Directions for this task: The listing that follows is to be repeated exactly.

▽

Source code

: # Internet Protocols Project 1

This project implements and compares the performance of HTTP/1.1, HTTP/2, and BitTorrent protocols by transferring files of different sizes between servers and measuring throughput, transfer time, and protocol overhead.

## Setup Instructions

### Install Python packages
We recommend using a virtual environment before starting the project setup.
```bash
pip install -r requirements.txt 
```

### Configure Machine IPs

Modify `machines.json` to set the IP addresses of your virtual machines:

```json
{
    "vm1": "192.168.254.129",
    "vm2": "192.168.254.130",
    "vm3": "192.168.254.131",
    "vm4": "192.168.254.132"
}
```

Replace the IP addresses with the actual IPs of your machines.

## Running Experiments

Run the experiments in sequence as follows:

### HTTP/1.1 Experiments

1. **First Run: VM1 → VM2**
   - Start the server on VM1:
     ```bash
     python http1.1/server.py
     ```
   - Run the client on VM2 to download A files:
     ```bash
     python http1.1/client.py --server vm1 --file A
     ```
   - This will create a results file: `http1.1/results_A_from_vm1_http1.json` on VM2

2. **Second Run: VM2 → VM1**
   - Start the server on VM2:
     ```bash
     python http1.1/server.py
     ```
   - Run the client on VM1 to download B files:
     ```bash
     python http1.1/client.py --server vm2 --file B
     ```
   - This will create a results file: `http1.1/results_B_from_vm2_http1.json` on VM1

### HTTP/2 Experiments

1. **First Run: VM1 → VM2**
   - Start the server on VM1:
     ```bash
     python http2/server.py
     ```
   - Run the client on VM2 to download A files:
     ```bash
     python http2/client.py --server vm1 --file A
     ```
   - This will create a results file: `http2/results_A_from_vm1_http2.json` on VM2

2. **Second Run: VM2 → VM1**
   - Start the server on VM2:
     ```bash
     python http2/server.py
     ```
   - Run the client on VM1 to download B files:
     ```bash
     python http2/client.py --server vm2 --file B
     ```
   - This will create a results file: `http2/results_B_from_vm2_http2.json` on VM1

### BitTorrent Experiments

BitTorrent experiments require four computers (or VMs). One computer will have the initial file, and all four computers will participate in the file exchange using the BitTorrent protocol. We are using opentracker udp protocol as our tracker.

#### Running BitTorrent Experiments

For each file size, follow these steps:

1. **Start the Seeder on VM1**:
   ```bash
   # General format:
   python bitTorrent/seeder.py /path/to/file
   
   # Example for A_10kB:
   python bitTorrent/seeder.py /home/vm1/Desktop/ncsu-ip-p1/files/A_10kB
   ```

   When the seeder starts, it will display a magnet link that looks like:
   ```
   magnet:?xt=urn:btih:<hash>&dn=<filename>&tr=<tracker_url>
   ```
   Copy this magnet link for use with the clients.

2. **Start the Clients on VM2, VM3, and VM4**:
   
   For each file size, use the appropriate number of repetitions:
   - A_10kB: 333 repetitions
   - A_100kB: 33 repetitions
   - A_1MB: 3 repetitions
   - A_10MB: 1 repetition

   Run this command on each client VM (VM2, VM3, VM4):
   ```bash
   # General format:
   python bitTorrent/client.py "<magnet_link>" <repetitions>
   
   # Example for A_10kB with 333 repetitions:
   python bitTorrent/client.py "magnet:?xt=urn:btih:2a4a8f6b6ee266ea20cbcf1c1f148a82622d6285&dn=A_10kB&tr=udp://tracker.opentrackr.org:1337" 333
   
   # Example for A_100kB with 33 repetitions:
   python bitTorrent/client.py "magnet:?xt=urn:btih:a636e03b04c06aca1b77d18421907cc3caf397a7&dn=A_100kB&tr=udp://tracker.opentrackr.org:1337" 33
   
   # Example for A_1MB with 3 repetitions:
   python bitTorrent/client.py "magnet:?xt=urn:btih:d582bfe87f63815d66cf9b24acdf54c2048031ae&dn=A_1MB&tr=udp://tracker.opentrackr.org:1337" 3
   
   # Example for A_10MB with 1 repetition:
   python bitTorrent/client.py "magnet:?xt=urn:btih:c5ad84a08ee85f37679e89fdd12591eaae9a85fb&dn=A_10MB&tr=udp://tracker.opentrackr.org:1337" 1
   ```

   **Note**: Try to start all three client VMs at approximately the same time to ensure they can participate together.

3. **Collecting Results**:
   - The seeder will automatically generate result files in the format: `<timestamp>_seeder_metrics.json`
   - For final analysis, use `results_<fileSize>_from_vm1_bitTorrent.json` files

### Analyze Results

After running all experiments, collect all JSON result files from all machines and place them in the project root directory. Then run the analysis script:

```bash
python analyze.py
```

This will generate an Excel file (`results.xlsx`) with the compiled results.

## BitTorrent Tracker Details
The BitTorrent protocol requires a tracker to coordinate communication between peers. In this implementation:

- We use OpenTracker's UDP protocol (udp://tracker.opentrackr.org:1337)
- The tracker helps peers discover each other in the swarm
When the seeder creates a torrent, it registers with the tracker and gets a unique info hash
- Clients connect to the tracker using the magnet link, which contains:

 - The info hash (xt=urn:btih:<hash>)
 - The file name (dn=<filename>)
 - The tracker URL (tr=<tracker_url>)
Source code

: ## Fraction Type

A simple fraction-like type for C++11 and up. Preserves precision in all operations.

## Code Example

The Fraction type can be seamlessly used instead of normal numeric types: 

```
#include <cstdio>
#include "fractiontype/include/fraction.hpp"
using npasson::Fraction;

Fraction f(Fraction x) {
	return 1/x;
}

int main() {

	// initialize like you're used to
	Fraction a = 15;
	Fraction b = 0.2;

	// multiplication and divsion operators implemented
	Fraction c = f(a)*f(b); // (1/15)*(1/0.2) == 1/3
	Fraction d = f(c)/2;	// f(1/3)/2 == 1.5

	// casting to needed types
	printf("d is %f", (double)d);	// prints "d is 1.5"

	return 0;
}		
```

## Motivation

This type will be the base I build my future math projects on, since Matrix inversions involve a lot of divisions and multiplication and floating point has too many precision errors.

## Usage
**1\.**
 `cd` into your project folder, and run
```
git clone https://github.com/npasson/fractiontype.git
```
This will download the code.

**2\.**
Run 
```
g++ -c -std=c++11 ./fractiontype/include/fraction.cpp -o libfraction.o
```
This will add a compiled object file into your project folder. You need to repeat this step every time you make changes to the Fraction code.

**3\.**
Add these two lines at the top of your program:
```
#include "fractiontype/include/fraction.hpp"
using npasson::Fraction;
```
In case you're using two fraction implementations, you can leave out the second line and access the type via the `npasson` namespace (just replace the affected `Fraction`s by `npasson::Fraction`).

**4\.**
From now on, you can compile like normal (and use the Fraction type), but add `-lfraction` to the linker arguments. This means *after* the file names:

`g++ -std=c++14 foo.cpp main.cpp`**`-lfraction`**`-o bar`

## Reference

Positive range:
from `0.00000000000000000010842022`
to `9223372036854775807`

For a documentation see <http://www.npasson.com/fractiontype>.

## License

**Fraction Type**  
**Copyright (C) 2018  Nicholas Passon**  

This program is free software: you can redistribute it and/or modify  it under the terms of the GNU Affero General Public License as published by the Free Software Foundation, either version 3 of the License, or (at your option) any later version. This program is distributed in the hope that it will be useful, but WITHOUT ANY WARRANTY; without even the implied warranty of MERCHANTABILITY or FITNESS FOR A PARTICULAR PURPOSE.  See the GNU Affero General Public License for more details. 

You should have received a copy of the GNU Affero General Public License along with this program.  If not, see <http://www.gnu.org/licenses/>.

△

Exercise output:
Source code

: # Internet Protocols Project 1

This project implements and compares the performance of HTTP/1.1, HTTP/2, and BitTorrent protocols by transferring files of different sizes between servers and measuring throughput, transfer time, and protocol overhead.

## Setup Instructions

### Install Python packages
We recommend using a virtual environment before starting the project setup.
```bash
pip install -r requirements.txt 
```

### Configure Machine IPs

Modify `machines.json` to set the IP addresses of your virtual machines:

```json
{
    "vm1": "192.168.254.129",
    "vm2": "192.168.254.130",
    "vm3": "192.168.254.131",
    "vm4": "192.168.254.132"
}
```

Replace the IP addresses with the actual IPs of your machines.

## Running Experiments

Run the experiments in sequence as follows:

### HTTP/1.1 Experiments

1. **First Run: VM1 → VM2**
   - Start the server on VM1:
     ```bash
     python http1.1/server.py
     ```
   - Run the client on VM2 to download A files:
     ```bash
     python http1.1/client.py --server vm1 --file A
     ```
   - This will create a results file: `http1.1/results_A_from_vm1_http1.json` on VM2

2. **Second Run: VM2 → VM1**
   - Start the server on VM2:
     ```bash
     python http1.1/server.py
     ```
   - Run the client on VM1 to download B files:
     ```bash
     python http1.1/client.py --server vm2 --file B
     ```
   - This will create a results file: `http1.1/results_B_from_vm2_http1.json` on VM1

### HTTP/2 Experiments

1. **First Run: VM1 → VM2**
   - Start the server on VM1:
     ```bash
     python http2/server.py
     ```
   - Run the client on VM2 to download A files:
     ```bash
     python http2/client.py --server vm1 --file A
     ```
   - This will create a results file: `http2/results_A_from_vm1_http2.json` on VM2

2. **Second Run: VM2 → VM1**
   - Start the server on VM2:
     ```bash
     python http2/server.py
     ```
   - Run the client on VM1 to download B files:
     ```bash
     python http2/client.py --server vm2 --file B
     ```
   - This will create a results file: `http2/results_B_from_vm2_http2.json` on VM1

### BitTorrent Experiments

BitTorrent experiments require four computers (or VMs). One computer will have the initial file, and all four computers will participate in the file exchange using the BitTorrent protocol. We are using opentracker udp protocol as our tracker.

#### Running BitTorrent Experiments

For each file size, follow these steps:

1. **Start the Seeder on VM1**:
   ```bash
   # General format:
   python bitTorrent/seeder.py /path/to/file
   
   # Example for A_10kB:
   python bitTorrent/seeder.py /home/vm1/Desktop/ncsu-ip-p1/files/A_10kB
   ```

   When the seeder starts, it will display a magnet link that looks like:
   ```
   magnet:?xt=urn:btih:<hash>&dn=<filename>&tr=<tracker_url>
   ```
   Copy this magnet link for use with the clients.

2. **Start the Clients on VM2, VM3, and VM4**:
   
   For each file size, use the appropriate number of repetitions:
   - A_10kB: 333 repetitions
   - A_100kB: 33 repetitions
   - A_1MB: 3 repetitions
   - A_10MB: 1 repetition

   Run this command on each client VM (VM2, VM3, VM4):
   ```bash
   # General format:
   python bitTorrent/client.py "<magnet_link>" <repetitions>
   
   # Example for A_10kB with 333 repetitions:
   python bitTorrent/client.py "magnet:?xt=urn:btih:2a4a8f6b6ee266ea20cbcf1c1f148a82622d6285&dn=A_10kB&tr=udp://tracker.opentrackr.org:1337" 333
   
   # Example for A_100kB with 33 repetitions:
   python bitTorrent/client.py "magnet:?xt=urn:btih:a636e03b04c06aca1b77d18421907cc3caf397a7&dn=A_100kB&tr=udp://tracker.opentrackr.org:1337" 33
   
   # Example for A_1MB with 3 repetitions:
   python bitTorrent/client.py "magnet:?xt=urn:btih:d582bfe87f63815d66cf9b24acdf54c2048031ae&dn=A_1MB&tr=udp://tracker.opentrackr.org:1337" 3
   
   # Example for A_10MB with 1 repetition:
   python bitTorrent/client.py "magnet:?xt=urn:btih:c5ad84a08ee85f37679e89fdd12591eaae9a85fb&dn=A_10MB&tr=udp://tracker.opentrackr.org:1337" 1
   ```

   **Note**: Try to start all three client VMs at approximately the same time to ensure they can participate together.

3. **Collecting Results**:
   - The seeder will automatically generate result files in the format: `<timestamp>_seeder_metrics.json`
   - For final analysis, use `results_<fileSize>_from_vm1_bitTorrent.json` files

### Analyze Results

After running all experiments, collect all JSON result files from all machines and place them in the project root directory. Then run the analysis script:

```bash
python analyze.py
```

This will generate an Excel file (`results.xlsx`) with the compiled results.

## BitTorrent Tracker Details
The BitTorrent protocol requires a tracker to coordinate communication between peers. In this implementation:

- We use OpenTracker's UDP protocol (udp://tracker.opentrackr.org:1337)
- The tracker helps peers discover each other in the swarm
When the seeder creates a torrent, it registers with the tracker and gets a unique info hash
- Clients connect to the tracker using the magnet link, which contains:

 - The info hash (xt=urn:btih:<hash>)
 - The file name (dn=<filename>)
 - The tracker URL (tr=<tracker_url>)
Source code

: ## Fraction Type

A simple fraction-like type for C++11 and up. Preserves precision in all operations.

## Code Example

The Fraction type can be seamlessly used instead of normal numeric types: 

```
#include <cstdio>
#include "fractiontype/include/fraction.hpp"
using npasson::Fraction;

Fraction f(Fraction x) {
	return 1/x;
}

int main() {

	// initialize like you're used to
	Fraction a = 15;
	Fraction b = 0.2;

	// multiplication and divsion operators implemented
	Fraction c = f(a)*f(b); // (1/15)*(1/0.2) == 1/3
	Fraction d = f(c)/2;	// f(1/3)/2 == 1.5

	// casting to needed types
	printf("d is %f", (double)d);	// prints "d is 1.5"

	return 0;
}		
```

## Motivation

This type will be the base I build my future math projects on, since Matrix inversions involve a lot of divisions and multiplication and floating point has too many precision errors.

## Usage
**1\.**
 `cd` into your project folder, and run
```
git clone https://github.com/npasson/fractiontype.git
```
This will download the code.

**2\.**
Run 
```
g++ -c -std=c++11 ./fractiontype/include/fraction.cpp -o libfraction.o
```
This will add a compiled object file into your project folder. You need to repeat this step every time you make changes to the Fraction code.

**3\.**
Add these two lines at the top of your program:
```
#include "fractiontype/include/fraction.hpp"
using npasson::Fraction;
```
In case you're using two fraction implementations, you can leave out the second line and access the type via the `npasson` namespace (just replace the affected `Fraction`s by `npasson::Fraction`).

**4\.**
From now on, you can compile like normal (and use the Fraction type), but add `-lfraction` to the linker arguments. This means *after* the file names:

`g++ -std=c++14 foo.cpp main.cpp`**`-lfraction`**`-o bar`

## Reference

Positive range:
from `0.00000000000000000010842022`
to `9223372036854775807`

For a documentation see <http://www.npasson.com/fractiontype>.

## License

**Fraction Type**  
**Copyright (C) 2018  Nicholas Passon**  

This program is free software: you can redistribute it and/or modify  it under the terms of the GNU Affero General Public License as published by the Free Software Foundation, either version 3 of the License, or (at your option) any later version. This program is distributed in the hope that it will be useful, but WITHOUT ANY WARRANTY; without even the implied warranty of MERCHANTABILITY or FITNESS FOR A PARTICULAR PURPOSE.  See the GNU Affero General Public License for more details. 

You should have received a copy of the GNU Affero General Public License along with this program.  If not, see <http://www.gnu.org/licenses/>.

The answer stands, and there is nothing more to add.